* _Input data_:
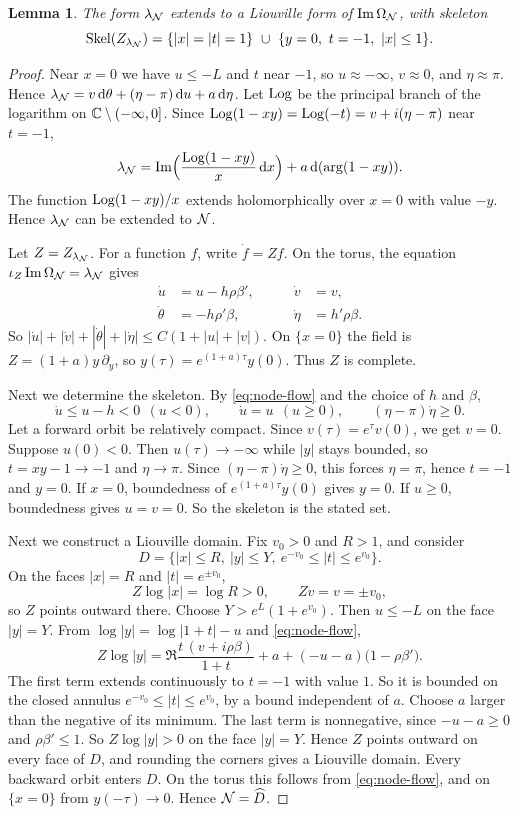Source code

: \documentclass[12pt, letter]{amsart}
\newtheorem{lemma}[dummy]{Lemma}
\theoremstyle{definition}
\begin{document}
\begin{lemma}\label{lem:node}
The form \(\lambda_{\mathcal{N}}\) extends to a Liouville form of $\operatorname{Im}\Omega_{\mathcal{N}}$, with skeleton
\[
 \Skel(Z_{\lN})=\{|x|=|t|=1\}\ \cup\ \{y=0,\ t=-1,\ |x|\le1\} .
\]
\end{lemma}

\begin{proof}
Near $x=0$ we have $u\le-L$ and $t$ near $-1$, so \(u \approx -\infty\), \(v \approx 0\), and \( \eta\approx\pi\). Hence
$\lambda_{\mathcal{N}}=v\,\mathrm{d}\theta+(\eta-\pi)\,\mathrm{d} u+a\,\mathrm{d}\eta$.
Let $\operatorname{Log}$ be the principal branch of the logarithm on $\mathbb{C}\setminus(-\infty,0]$.
Since $\operatorname{Log}(1-xy)=\operatorname{Log}(-t)=v+i(\eta-\pi)$ near $t=-1$,
\[
 \lambda_{\mathcal{N}}=\operatorname{Im}\Bigl(\frac{\operatorname{Log}(1-xy)}{x}\,\mathrm{d} x\Bigr)+a\,\mathrm{d}(\arg(1-xy)).
\]
The function $\operatorname{Log}(1-xy)/x$ extends holomorphically over $x=0$ with value $-y$.
Hence \(\lambda_{\mathcal{N}}\) can be extended to \(\mathcal{N}\). 

Let \(Z = Z_{\lambda_{\mathcal{N}}}\). 
For a function $f$, write $\dot f=Z f$.
On the torus, the equation $\iota_{Z} \operatorname{Im}\Omega_{\mathcal{N}}=\lambda_{\mathcal{N}}$ gives
\begin{equation}\label{eq:node-flow}
 \begin{aligned}
 \dot u&=u-h\rho\beta',&\qquad \dot v&=v,\\
 \dot\theta&=-h\rho'\beta,&\qquad \dot\eta&=h'\rho\beta.
 \end{aligned}
\end{equation}
So $|\dot u|+|\dot v|+|\dot\theta|+|\dot \eta|\le C(1+|u|+|v|)$.
On $\{x=0\}$ the field is $Z=(1+a)y\,\partial_y$, so $y(\tau)=e^{(1+a)\tau}y(0)$.
Thus $Z$ is complete.

Next we determine the skeleton.
By \eqref{eq:node-flow} and the choice of $h$ and $\beta$,
\[
 \dot u\le u-h<0\ \ (u<0),\qquad\dot u=u\ \ (u\ge0),\qquad (\eta-\pi)\dot \eta\ge0 .
\]
Let a forward orbit be relatively compact.
Since $v(\tau)=e^\tau v(0)$, we get $v=0$.
Suppose $u(0)<0$.
Then $u(\tau)\to-\infty$ while $|y|$ stays bounded, so $t=xy-1\to-1$ and $\eta\to\pi$.
Since $(\eta-\pi)\dot \eta\ge0$, this forces $\eta=\pi$, hence $t=-1$ and $y=0$.
If $x=0$, boundedness of $e^{(1+a)\tau}y(0)$ gives $y=0$.
If $u\ge0$, boundedness gives $u=v=0$.
So the skeleton is the stated set.

Next we construct a Liouville domain.
Fix $v_0>0$ and $R>1$, and consider
\[
 D=\{|x|\le R,\ |y|\le Y,\ e^{-v_0}\le|t|\le e^{v_0}\} .
\]
On the faces $|x|=R$ and $|t|=e^{\pm v_0}$,
\[
 Z\log|x|=\log R>0,\qquad Zv=v=\pm v_0,
\]
so $Z$ points outward there.
Choose $Y>e^{L}(1+e^{v_0})$.
Then $u\le-L$ on the face $|y|=Y$.
From $\log|y|=\log|1+t|-u$ and \eqref{eq:node-flow},
\[
 Z\log|y|=\Re\frac{t\,(v+i\rho\beta)}{1+t}+a+(-u-a)\bigl(1-\rho\beta'\bigr) .
\]
The first term extends continuously to $t=-1$ with value $1$.
So it is bounded on the closed annulus $e^{-v_0}\le|t|\le e^{v_0}$, by a bound independent of $a$.
Choose $a$ larger than the negative of its minimum.
The last term is nonnegative, since $-u-a\ge0$ and $\rho\beta'\le1$.
So $Z\log|y|>0$ on the face $|y|=Y$.
Hence $Z$ points outward on every face of $D$, and rounding the corners gives a Liouville domain.
Every backward orbit enters $D$.
On the torus this follows from \eqref{eq:node-flow}, and on $\{x=0\}$ from $y(-\tau)\to0$.
Hence $\mathcal{N}=\widehat D$. \end{proof}
\end{document}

* _About this task_: Find where the line with "The first term" sits in the material above, then copy exactly from it through the line with "So $Z\log|y|>0$ on the face $|y|=Y$.". Add no other line.

* _Exercise response_:
The first term extends continuously to $t=-1$ with value $1$.
So it is bounded on the closed annulus $e^{-v_0}\le|t|\le e^{v_0}$, by a bound independent of $a$.
Choose $a$ larger than the negative of its minimum.
The last term is nonnegative, since $-u-a\ge0$ and $\rho\beta'\le1$.
So $Z\log|y|>0$ on the face $|y|=Y$.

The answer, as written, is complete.